"Bugün verdiğim çalışma kağıdını gruplar halinde yapacaksınız ve size bunun için bir ders süresi veriyorum. Kağıtlarınızı alın ve ben de grupları söyleyeyim."Harry iç çekti. Tüm sınıfla beraber Bay Jackson'ın masasından kağıtları almak için kalktı. Hala futbol maçı yüzünden yorgun hissediyordu -fiziksel ve ruhsal olarak- ve bir grup çalışması yapacak modda değildi. Çünkü genellikle tüm işi kendisi yapardı ve diğerleri onun yaptıklarını kopyalardı, bu ise onun sinirlerinin bozulmasına sebep olurdu. Kağıdını aldı ve kendi sırasına geri döndü, grupların açıklanmasını bekledi.
"Styles, Malik, Tomlinson..." Bay Jackson elinde tuttuğu kağıtları düzelterek isimleri söylemeye başladı.
Harry, Louis'nin ismini duyduktan sonra cümlenin devamını dinlemeyi bıraktı. Lanet. Harry, Louis ile beraber çalışacaktı ve ne hissetmesi gerektiğini bilmiyordu -Louis ile aynı grupta olmanın hayallerini daha önceden kurmuştu ama bu kadar mükemmel birinin yanında durmak onun gerilmesine neden oluyordu.

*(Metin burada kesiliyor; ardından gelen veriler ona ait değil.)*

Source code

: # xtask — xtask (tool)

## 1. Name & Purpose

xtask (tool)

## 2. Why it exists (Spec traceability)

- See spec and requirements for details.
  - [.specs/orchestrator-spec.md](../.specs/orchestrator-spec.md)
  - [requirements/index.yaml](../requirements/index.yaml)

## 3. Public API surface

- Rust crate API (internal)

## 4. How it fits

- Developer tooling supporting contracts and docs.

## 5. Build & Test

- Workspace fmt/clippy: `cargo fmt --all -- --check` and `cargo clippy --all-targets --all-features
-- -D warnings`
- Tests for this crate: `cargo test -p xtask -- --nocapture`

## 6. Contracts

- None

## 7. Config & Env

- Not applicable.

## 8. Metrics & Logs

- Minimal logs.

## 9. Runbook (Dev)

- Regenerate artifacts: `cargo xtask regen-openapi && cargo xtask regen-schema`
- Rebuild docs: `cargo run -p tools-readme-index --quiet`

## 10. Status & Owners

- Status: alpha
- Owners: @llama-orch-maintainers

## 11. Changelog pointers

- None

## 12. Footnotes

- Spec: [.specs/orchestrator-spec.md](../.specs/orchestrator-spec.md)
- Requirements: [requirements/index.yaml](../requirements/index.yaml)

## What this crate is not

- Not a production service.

Louis'nin yerinden kalkıp eşyalarını toplamasını, Zayn'e bakmasını ve grubun geri kalanıyla beraber köşedeki sıraya oturmasını izledi. Zayn, Louis'nin yanına yerleştiğinde vücudunun kıskançlıkla sarmalandığını hissetti Harry, o kadar yakınlardı ki elleri birbirine değiyormuş.
Harry iç çekti, eşyalarını topladı ve kendini Louis ile çalışmaya hazırlarken grubun yanına ilerledi. Gruptakiler sandalye çektiler ve çember şeklinde oturdular. Harry, Louis'nin çaprazında ve Zayn de Louis'nin yanında oturuyordu. Biyoloji dersinde duydukları kadarıyla Niall ve Louis'nin çıkmadıklarını biliyordu -ama Louis ve Zayn hakkında hiçbir fikri yoktu.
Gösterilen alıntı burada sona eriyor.